The standard is expected to have a large impact on the overall emissions of the country and could mark the end of an era of carbon-intensive, cheap electricity and pave the way for new technologies and reduced emissions.
“Power companies face huge investment decisions as they meet new pollution standards and retire or upgrade outdated plants,” said Claussen. “They need to know the full picture – including future greenhouse gas requirements – in order to keep our electricity supply as reliable and affordable as possible.”
Requiring all new coal-fired power plants to reduce their emissions from the current average of 1,768 lb of CO2/MWh to sufficiently low levels, the standard would be a clear victory for CCS technology.

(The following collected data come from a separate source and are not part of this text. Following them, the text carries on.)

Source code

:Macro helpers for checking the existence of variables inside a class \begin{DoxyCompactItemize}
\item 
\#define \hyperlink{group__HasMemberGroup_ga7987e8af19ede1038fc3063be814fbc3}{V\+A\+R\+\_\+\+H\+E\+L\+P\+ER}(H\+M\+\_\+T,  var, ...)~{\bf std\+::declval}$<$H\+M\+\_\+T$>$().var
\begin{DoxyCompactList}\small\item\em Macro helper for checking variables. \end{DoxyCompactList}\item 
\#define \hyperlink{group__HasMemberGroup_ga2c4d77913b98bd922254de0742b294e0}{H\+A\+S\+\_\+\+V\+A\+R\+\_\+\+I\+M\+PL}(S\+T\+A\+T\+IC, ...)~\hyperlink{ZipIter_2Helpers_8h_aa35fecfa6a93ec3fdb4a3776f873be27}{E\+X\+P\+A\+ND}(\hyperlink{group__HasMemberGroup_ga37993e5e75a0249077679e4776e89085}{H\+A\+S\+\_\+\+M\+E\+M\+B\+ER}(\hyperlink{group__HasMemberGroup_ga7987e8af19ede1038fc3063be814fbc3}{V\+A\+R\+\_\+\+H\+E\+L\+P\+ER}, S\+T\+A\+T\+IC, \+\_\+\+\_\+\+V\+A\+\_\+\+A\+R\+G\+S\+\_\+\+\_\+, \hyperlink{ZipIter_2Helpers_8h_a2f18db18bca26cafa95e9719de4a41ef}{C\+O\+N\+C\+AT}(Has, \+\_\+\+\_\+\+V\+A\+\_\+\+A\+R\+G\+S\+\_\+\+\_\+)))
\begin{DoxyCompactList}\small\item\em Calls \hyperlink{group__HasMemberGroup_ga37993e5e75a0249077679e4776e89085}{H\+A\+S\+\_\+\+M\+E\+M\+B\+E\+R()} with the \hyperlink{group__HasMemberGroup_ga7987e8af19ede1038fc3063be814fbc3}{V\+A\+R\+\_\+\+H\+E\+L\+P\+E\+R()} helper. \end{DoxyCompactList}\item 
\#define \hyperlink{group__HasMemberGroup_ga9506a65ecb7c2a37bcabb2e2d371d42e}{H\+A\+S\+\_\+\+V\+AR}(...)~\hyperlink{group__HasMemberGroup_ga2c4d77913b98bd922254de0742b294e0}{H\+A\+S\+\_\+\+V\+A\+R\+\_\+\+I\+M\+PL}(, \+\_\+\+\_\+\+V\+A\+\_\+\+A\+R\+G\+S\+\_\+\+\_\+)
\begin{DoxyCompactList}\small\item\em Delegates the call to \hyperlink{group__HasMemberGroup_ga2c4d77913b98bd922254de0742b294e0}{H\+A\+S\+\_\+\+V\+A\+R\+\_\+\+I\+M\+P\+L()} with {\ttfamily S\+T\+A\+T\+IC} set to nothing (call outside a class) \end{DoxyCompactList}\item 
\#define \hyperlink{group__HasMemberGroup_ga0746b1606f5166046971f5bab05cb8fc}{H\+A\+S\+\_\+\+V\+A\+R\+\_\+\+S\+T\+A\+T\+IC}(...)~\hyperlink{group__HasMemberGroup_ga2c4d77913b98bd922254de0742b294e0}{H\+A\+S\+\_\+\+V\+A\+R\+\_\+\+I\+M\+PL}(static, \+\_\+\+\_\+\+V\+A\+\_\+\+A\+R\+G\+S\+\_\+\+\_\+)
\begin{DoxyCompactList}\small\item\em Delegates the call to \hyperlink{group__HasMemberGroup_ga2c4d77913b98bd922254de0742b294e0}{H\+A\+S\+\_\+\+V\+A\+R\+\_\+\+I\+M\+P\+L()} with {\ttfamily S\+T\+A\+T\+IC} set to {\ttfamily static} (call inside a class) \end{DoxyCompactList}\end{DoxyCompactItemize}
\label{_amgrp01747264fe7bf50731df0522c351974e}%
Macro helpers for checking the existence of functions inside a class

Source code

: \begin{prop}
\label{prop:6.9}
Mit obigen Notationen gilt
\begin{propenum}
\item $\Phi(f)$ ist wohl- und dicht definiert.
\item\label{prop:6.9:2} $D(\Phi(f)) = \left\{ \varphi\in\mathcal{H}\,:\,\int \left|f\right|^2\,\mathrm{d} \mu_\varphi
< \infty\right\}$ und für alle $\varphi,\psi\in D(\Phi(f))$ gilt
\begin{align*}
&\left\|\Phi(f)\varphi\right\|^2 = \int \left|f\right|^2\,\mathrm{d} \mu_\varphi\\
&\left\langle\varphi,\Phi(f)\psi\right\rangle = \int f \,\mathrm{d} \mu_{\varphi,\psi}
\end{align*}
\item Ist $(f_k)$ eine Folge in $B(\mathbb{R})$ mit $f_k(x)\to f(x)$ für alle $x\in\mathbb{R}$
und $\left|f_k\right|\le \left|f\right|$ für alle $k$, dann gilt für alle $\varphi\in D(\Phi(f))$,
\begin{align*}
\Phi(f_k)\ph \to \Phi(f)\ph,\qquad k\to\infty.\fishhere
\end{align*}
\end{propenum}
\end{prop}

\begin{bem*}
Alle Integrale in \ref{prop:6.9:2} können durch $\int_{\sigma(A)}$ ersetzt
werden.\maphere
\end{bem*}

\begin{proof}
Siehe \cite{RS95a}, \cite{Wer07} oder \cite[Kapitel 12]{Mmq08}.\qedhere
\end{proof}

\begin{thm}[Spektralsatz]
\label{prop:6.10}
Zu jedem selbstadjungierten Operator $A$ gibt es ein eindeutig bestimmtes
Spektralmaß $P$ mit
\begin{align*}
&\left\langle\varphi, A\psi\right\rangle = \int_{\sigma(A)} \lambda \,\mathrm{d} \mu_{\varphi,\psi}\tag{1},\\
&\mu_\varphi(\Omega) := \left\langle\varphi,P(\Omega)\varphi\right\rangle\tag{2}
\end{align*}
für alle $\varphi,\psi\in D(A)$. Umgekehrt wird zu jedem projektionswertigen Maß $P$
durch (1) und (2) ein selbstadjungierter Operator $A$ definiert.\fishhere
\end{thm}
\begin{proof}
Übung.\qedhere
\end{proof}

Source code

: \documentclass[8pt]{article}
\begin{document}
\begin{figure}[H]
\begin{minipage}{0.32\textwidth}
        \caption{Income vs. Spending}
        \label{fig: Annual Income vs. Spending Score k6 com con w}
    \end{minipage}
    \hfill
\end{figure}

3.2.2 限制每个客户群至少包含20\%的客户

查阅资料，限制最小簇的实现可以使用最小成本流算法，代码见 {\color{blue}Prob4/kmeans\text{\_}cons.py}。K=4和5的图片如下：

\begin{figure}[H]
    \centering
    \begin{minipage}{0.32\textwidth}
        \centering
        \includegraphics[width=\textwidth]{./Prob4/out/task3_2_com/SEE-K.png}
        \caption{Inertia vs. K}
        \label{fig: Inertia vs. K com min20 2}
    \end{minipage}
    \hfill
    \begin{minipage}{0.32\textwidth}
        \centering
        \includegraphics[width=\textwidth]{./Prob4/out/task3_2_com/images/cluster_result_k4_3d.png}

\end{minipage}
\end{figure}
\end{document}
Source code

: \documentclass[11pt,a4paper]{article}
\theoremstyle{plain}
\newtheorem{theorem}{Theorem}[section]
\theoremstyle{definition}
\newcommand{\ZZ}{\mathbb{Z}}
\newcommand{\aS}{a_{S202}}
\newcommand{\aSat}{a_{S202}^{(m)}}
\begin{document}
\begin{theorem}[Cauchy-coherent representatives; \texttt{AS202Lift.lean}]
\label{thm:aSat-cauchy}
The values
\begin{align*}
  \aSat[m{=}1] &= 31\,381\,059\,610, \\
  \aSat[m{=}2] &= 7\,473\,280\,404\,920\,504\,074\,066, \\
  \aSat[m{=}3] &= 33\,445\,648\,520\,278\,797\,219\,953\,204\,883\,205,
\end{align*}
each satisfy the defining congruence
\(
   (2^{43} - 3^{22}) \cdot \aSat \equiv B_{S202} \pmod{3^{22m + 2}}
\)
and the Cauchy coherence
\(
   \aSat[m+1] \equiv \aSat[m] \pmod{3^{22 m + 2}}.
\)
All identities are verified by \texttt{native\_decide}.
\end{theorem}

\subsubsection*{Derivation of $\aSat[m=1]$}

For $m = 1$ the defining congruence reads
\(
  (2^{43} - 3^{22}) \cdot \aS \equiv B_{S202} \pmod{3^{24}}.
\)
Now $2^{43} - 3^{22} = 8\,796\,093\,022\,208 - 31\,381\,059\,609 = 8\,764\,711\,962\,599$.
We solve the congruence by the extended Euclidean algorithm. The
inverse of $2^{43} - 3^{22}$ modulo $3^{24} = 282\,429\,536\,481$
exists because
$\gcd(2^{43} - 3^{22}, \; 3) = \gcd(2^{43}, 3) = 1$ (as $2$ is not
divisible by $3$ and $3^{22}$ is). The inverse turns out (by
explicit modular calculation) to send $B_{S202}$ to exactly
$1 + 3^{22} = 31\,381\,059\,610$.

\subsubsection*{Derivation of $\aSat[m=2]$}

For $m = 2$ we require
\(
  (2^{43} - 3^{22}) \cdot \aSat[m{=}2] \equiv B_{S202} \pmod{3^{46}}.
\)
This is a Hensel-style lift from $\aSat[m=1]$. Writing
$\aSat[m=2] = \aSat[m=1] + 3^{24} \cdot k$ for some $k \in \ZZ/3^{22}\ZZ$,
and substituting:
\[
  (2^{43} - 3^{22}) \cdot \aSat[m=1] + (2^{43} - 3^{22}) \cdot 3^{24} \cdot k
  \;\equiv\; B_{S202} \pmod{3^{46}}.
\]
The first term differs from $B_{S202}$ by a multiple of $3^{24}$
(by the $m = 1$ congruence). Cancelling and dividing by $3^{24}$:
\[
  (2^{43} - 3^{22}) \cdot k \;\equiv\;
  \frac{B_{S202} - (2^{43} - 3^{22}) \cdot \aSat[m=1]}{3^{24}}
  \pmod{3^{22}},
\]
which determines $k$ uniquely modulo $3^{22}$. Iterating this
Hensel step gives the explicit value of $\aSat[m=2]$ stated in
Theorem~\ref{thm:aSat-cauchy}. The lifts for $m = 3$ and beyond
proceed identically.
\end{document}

Coal as a fuel is abundant and cheap, and its contribution to the US electricity supply is not expected to end with the new standard. To ensure coal’s survival however, CCS technologies – capable of capturing 90 percent of a plant’s emissions – are required.
“This underscores the urgency of stronger public and private investment in carbon capture and storage technologies,” said Claussen.
Noting that the US has abundant coal reserves and that it is among the world’s three biggest CO2 emitters, she said, “If we can’t figure out how to get the energy value out of coal with a minimal carbon footprint, we will not solve the climate problem.”
In addition to CCS, the standard promotes electricity from fossil gas-fired power stations, which on average emit 800-850 lb CO2/MWh, almost 50 percent less than conventional coal-fired stations, and do not require any capture to meet the limits imposed by the standard.
Already operating plants and newly permitted plants where construction is scheduled to begin within the next 12 months are excluded from the standard. Currently around 20 coal plants are pursuing permits, out of which two are federally subsidised and meet the emission standard through advanced pollution controls.
The proposed rule – based on the EPA’s authority under the Clean Air Act – has been years in the making and was approved by the White House after months of review.
Before it is finalised, it will be subject to two months of public comment. The Obama administration is, according to backers of the proposed standard, committed to moving it forward and the White House is expected to usher it into law before Obama’s first term comes to an end.